Regionalne służby ratunkowe sprawdzały swoje umiejętności podczas ćwiczeń na drodze ekspresowej S3

Dnia 10 kwietnia, czwartek, Dolny Śląsk był miejscem ważnej operacji ratowniczej. Na odcinku drogi ekspresowej S3, między Bolkowem a Kamienną Górą, odbywało się drugie już w historii ćwiczenie ratownicze o kryptonimie „TUNEL S3 2025”. W trakcie jego trwania droga była zablokowana. Manewry te miały za zadanie ocenić, jak lokalne służby radzą sobie w przypadku ekstremalnych zagrożeń.

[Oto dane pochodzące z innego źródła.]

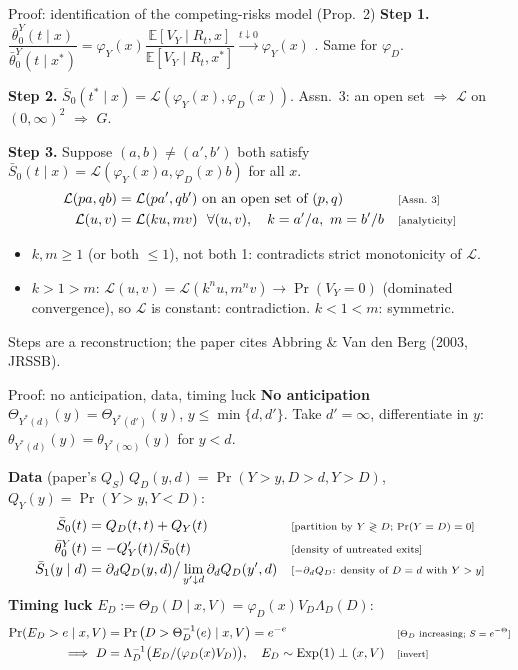 \documentclass[aspectratio=169,10pt]{beamer}
\newcommand{\E}{\mathbb{E}}
\newcommand{\Lap}{\mathcal{L}}
\newcommand{\why}[1]{\text{\scriptsize[#1]}}
\begin{document}
\begin{frame}[label=p-ts]{Proof: identification of the competing-risks model (Prop.~2)}
  \small
  \textbf{Step 1.} $\dfrac{\bar\theta^Y_0(t\mid x)}{\bar\theta^Y_0(t\mid x^*)}=\varphi_Y(x)\dfrac{\E[V_Y\mid R_t,x]}{\E[V_Y\mid R_t,x^*]}\xrightarrow{t\downarrow0}\varphi_Y(x)$ \why{$R_t\to$ everyone; $V\perp X$; $\E V_Y<\infty$}. Same for $\varphi_D$.

  \medskip
  \textbf{Step 2.} $\bar S_0(t^*\mid x)=\Lap(\varphi_Y(x),\varphi_D(x))$. Assn.~3: an open set $\Rightarrow$ $\Lap$ on $(0,\infty)^2$ $\Rightarrow$ $G$.

  \medskip
  \textbf{Step 3.} Suppose $(a,b)\neq(a',b')$ both satisfy $\bar S_0(t\mid x)=\Lap(\varphi_Y(x)a,\varphi_D(x)b)$ for all $x$.
  \begin{align*}
    \Lap(pa,qb) &= \Lap(pa',qb') \text{ on an open set of }(p,q) && \why{Assn.~3} \\
    \Lap(u,v) &= \Lap(ku,mv)\ \ \forall(u,v),\quad k=a'/a,\ m=b'/b && \why{analyticity}
  \end{align*}
  \begin{itemize}
    \item $k,m\ge1$ (or both $\le1$), not both 1: contradicts strict monotonicity of $\Lap$.
    \item $k>1>m$: $\Lap(u,v)=\Lap(k^nu,m^nv)\to\Pr(V_Y=0)$ (dominated convergence), so $\Lap$ is constant: contradiction. $k<1<m$: symmetric.
  \end{itemize}
  Steps are a reconstruction; the paper cites Abbring \& Van den Berg (2003, JRSSB).
\end{frame}

\begin{frame}[label=p-treat]{Proof: no anticipation, data, timing luck}
  \small
  \textbf{No anticipation} $\Theta_{Y^*(d)}(y)=\Theta_{Y^*(d')}(y)$, $y\le\min\{d,d'\}$. Take $d'=\infty$, differentiate in $y$: $\theta_{Y^*(d)}(y)=\theta_{Y^*(\infty)}(y)$ for $y<d$.

  \medskip
  \textbf{Data} (paper's $Q_S$) $Q_D(y,d)=\Pr(Y>y,D>d,Y>D)$, $Q_Y(y)=\Pr(Y>y,Y<D)$:
  \begin{align*}
    \bar S_0(t) &= Q_D(t,t)+Q_Y(t) && \why{partition by $Y\gtrless D$; $\Pr(Y=D)=0$} \\
    \bar\theta^Y_0(t) &= -Q_Y'(t)/\bar S_0(t) && \why{density of untreated exits} \\
    \bar S_1(y\mid d) &= \partial_dQ_D(y,d)\big/\lim_{y'\downarrow d}\partial_dQ_D(y',d) && \why{$-\partial_dQ_D$: density of $D=d$ with $Y>y$}
  \end{align*}
  \textbf{Timing luck} $E_D:=\Theta_D(D\mid x,V)=\varphi_D(x)V_D\Lambda_D(D)$:
  \begin{align*}
    \Pr(E_D>e\mid x,V) &= \Pr\big(D>\Theta_D^{-1}(e)\mid x,V\big) = e^{-e} && \why{$\Theta_D$ increasing; $S=e^{-\Theta}$} \\
    \Longrightarrow\ D &= \Lambda_D^{-1}\big(E_D/(\varphi_D(x)V_D)\big),\quad E_D\sim\text{Exp}(1)\perp(x,V) && \why{invert}
  \end{align*}
\end{frame}
\end{document}

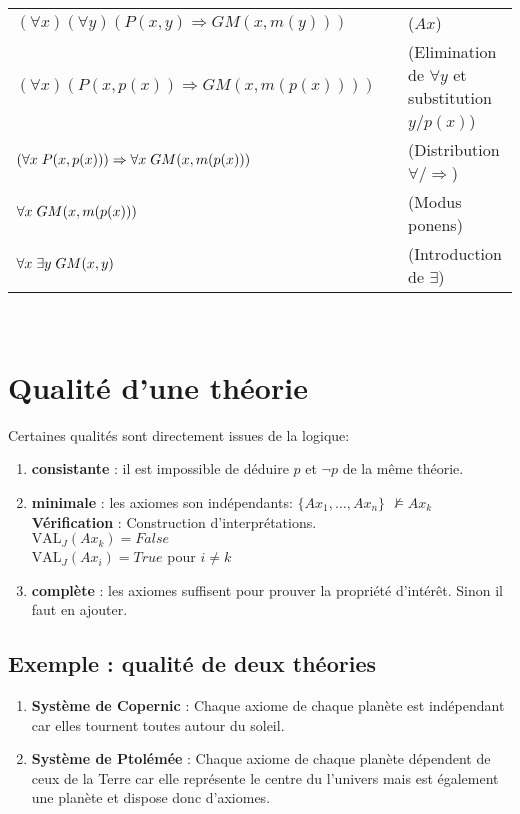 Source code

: \begin{tabular}{lll}
$(\forall x)(\forall y) \left(P(x,y)\Rightarrow GM(x, m(y)) \right)$&\hspace*{1cm}&($Ax$)\\
$(\forall x) \left(P(x,p(x))\Rightarrow GM(x, m(p(x))) \right)$&\hspace*{1cm}&(Elimination de $\forall y$ et substitution $y/p(x)$)\\
$\left( \forall x \hspace*{0.1cm} P(x,p(x)) \right)\Rightarrow \forall x \hspace*{0.1cm} GM(x,m(p(x)))$&\hspace*{1cm}&(Distribution $\forall/\Rightarrow$)\\
$\forall x \hspace*{0.1cm} GM(x,m(p(x)))$&\hspace*{1cm}&(Modus ponens)\\
$\forall x \hspace*{0.1cm} \exists y \hspace*{0.1cm} GM(x,y)$&\hspace*{1cm}&(Introduction de $\exists$)\\
\end{tabular}\\

\section{Qualité d'une théorie}
Certaines qualités sont directement issues de la logique:
\begin {enumerate}
\item {\textbf{consistante}} : il est impossible de déduire \(p\) et \(\neg p\)  de la même théorie.
\item {\textbf{minimale}} : les axiomes son indépendants: 
$\{Ax_1, \hdots, Ax_n\}$   $\nvDash Ax_k $\\
\textbf{Vérification} : Construction d'interprétations.\\
$\text{VAL}_J (Ax_k)= False$\\
$\text{VAL}_J (Ax_i)= True$  
pour $i \neq k$
\item {\textbf{complète}} : les axiomes suffisent pour prouver la propriété d'intérêt. Sinon il faut en ajouter.
\end {enumerate}
\subsection{Exemple : qualité de deux théories}
\begin {enumerate}
\item {\textbf{Système de Copernic}} : Chaque axiome de chaque planète est indépendant car elles tournent toutes autour du soleil.
\item{\textbf{Système de Ptolémée}} : Chaque axiome de chaque planète dépendent de ceux de la Terre car elle représente le centre du l'univers mais est également une planète et dispose donc d'axiomes.
\end {enumerate}
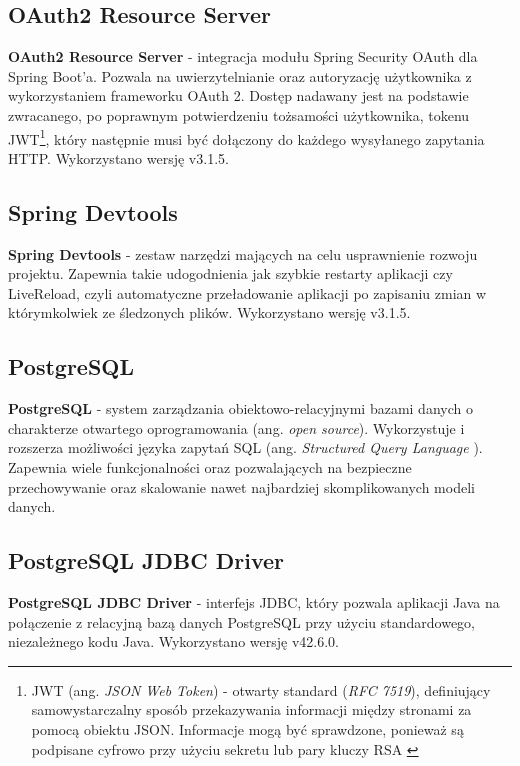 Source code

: \documentclass[11pt,a4paper]{article}
\begin{document}
\subsection{OAuth2 Resource Server}
\textbf{OAuth2 Resource Server} \cite{oauth2} - integracja modułu Spring Security OAuth dla Spring Boot'a. Pozwala na uwierzytelnianie oraz autoryzację użytkownika z wykorzystaniem frameworku OAuth 2. Dostęp nadawany jest na podstawie zwracanego, po poprawnym potwierdzeniu tożsamości użytkownika, tokenu JWT\footnote{JWT (ang. \textsl{JSON Web Token}) - otwarty standard (\textsl{RFC 7519}), definiujący samowystarczalny sposób przekazywania informacji między stronami za pomocą obiektu JSON. Informacje mogą być sprawdzone, ponieważ są podpisane cyfrowo przy użyciu sekretu lub pary kluczy RSA \cite{jwt}}, który następnie musi być dołączony do każdego wysyłanego zapytania HTTP. Wykorzystano wersję v3.1.5.

\subsection{Spring Devtools}
\textbf{Spring Devtools} \cite{spring-devtools} - zestaw narzędzi mających na celu usprawnienie rozwoju projektu. Zapewnia takie udogodnienia jak szybkie restarty aplikacji czy LiveReload, czyli automatyczne przeładowanie aplikacji po zapisaniu zmian w którymkolwiek ze śledzonych plików. Wykorzystano wersję v3.1.5.

\subsection{PostgreSQL}
\textbf{PostgreSQL} \cite{postgresql} - system zarządzania obiektowo-relacyjnymi bazami danych o charakterze otwartego oprogramowania (ang. \textsl{open source}). Wykorzystuje i rozszerza możliwości języka zapytań SQL (ang. \textsl{Structured Query Language} \cite{sql}). Zapewnia wiele funkcjonalności oraz pozwalających na bezpieczne przechowywanie oraz skalowanie nawet najbardziej skomplikowanych modeli danych.

\subsection{PostgreSQL JDBC Driver}
\textbf{PostgreSQL JDBC Driver} \cite{postgres-driver} - interfejs JDBC, który pozwala aplikacji Java na połączenie z relacyjną bazą danych PostgreSQL przy użyciu standardowego, niezależnego kodu Java. Wykorzystano wersję v42.6.0.
\end{document}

Ćwiczenia rozpoczęły się o godzinie 6 rano i swoją różnorodnością przyciągnęły prawie 400 uczestników. Wśród nich znaleźli się przedstawiciele straży pożarnej, policji, służb medycznych, administracji publicznej, zarządzania kryzysowego, Centrum Powiadamiania Ratunkowego oraz Generalnej Dyrekcji Dróg Krajowych i Autostrad. Całość dzieliła się na wiele etapów i składała się z symulacji trzech poważnych incydentów.
Jeden z takich incydentów miał miejsce w jednym z tuneli (TS-26). Doszło tam do symulowanego zderzenia samochodu dostawczego z pojazdem osobowym. Zaraz po kolizji, osoby z samochodu dostawczego wyszły na własną rękę i odrzuciły podejrzany obiekt – coś co mogło przypominać ładunek wybuchowy.

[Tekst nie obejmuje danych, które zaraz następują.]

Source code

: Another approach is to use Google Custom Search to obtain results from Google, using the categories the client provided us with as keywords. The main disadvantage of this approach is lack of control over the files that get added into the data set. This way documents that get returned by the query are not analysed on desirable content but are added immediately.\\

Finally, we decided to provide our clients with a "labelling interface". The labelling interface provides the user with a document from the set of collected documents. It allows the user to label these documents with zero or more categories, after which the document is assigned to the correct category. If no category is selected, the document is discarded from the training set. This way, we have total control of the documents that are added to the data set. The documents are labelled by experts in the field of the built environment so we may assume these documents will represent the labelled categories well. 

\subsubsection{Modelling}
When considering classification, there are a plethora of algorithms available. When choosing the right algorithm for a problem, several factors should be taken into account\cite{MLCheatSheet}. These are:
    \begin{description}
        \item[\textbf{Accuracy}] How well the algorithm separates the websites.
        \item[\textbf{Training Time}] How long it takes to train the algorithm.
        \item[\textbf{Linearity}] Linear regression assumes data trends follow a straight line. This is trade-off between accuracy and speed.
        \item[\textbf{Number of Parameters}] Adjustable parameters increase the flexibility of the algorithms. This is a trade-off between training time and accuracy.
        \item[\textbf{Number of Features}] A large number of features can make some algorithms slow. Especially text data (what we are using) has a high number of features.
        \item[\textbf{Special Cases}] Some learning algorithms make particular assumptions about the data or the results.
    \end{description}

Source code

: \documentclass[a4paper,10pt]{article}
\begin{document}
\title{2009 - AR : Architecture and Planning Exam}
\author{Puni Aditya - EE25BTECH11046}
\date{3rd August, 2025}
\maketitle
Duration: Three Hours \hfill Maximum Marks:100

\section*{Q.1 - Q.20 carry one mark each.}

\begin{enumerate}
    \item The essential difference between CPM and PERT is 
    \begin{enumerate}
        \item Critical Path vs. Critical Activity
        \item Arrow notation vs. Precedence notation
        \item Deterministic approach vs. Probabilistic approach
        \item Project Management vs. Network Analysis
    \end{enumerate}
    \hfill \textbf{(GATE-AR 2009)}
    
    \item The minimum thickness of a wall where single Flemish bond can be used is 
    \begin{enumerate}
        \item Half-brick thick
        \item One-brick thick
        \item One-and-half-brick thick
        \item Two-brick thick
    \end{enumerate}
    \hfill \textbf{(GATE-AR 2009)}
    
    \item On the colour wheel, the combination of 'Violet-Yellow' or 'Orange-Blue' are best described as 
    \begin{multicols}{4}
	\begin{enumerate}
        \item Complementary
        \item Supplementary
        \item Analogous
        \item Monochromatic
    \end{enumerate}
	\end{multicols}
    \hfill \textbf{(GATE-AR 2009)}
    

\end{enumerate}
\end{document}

Podczas ćwiczeń, służby oceniane były nie tylko pod kątem reakcji na zagrożenia, ale także pod względem skuteczności realizacji planów ratunkowych, efektywności systemów dowodzenia oraz organizacji punktów przyjęcia sił i środków. Wszystko to było zgodne z wymogami Unii Europejskiej, według których takie ćwiczenia powinny być przeprowadzane co najmniej raz na cztery lata w tunelach będących częścią sieci TEN-T.

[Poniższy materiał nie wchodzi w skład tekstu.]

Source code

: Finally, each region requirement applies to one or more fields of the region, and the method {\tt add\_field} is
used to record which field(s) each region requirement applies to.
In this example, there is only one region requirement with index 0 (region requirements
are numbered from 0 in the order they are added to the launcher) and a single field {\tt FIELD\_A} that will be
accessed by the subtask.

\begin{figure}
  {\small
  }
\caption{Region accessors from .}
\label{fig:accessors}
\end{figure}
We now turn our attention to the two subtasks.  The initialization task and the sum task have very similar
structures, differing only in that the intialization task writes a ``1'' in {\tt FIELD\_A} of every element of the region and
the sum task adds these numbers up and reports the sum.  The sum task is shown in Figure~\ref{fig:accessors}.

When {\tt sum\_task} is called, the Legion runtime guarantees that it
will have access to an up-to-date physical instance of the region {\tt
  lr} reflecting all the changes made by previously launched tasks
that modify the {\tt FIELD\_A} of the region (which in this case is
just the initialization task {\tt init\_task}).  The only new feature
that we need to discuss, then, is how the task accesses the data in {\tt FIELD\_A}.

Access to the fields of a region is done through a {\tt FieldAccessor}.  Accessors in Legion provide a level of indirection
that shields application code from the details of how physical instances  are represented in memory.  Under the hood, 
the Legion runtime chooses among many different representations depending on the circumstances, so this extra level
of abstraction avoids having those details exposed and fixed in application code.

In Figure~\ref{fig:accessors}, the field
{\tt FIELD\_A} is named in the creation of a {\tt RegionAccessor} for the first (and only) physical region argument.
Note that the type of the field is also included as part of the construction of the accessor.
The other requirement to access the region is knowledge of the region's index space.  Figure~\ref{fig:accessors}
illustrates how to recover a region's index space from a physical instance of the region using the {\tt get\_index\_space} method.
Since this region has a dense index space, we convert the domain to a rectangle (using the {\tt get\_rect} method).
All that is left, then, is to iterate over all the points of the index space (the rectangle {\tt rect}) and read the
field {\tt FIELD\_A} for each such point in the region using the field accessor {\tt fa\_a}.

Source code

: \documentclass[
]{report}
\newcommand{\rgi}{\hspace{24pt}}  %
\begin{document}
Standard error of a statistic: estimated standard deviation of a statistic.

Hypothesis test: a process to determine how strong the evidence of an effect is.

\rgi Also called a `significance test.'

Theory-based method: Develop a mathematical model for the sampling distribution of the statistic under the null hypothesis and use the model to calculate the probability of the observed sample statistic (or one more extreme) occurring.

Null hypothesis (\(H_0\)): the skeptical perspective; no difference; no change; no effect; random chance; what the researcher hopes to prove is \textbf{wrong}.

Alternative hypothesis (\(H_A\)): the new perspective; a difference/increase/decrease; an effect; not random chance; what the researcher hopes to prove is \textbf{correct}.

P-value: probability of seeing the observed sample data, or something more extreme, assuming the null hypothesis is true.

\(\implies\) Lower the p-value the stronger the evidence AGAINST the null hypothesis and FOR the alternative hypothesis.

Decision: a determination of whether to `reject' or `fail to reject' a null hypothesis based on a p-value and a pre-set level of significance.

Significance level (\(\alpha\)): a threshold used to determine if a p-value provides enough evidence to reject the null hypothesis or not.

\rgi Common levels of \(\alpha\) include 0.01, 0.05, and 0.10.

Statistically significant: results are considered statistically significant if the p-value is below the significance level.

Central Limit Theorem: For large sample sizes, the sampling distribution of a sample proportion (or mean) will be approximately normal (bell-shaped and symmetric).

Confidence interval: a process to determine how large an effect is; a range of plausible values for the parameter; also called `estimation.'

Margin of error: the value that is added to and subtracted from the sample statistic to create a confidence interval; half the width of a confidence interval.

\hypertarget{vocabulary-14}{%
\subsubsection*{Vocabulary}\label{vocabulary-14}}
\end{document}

Tunele znajdujące się na trasie S3 są wyposażone w nowoczesne systemy bezpieczeństwa: 150 kamer monitoringu, czujniki dymu, hydranty, telefony alarmowe, czujki ciepła i wentylatory do odprowadzania dymu. Nad ich działaniem czuwa całodobowe centrum sterowania ruchem.
Po zakończeniu ćwiczeń, droga ekspresowa S3 została otwarta dla ruchu tego samego dnia, 10 kwietnia, do godziny 20.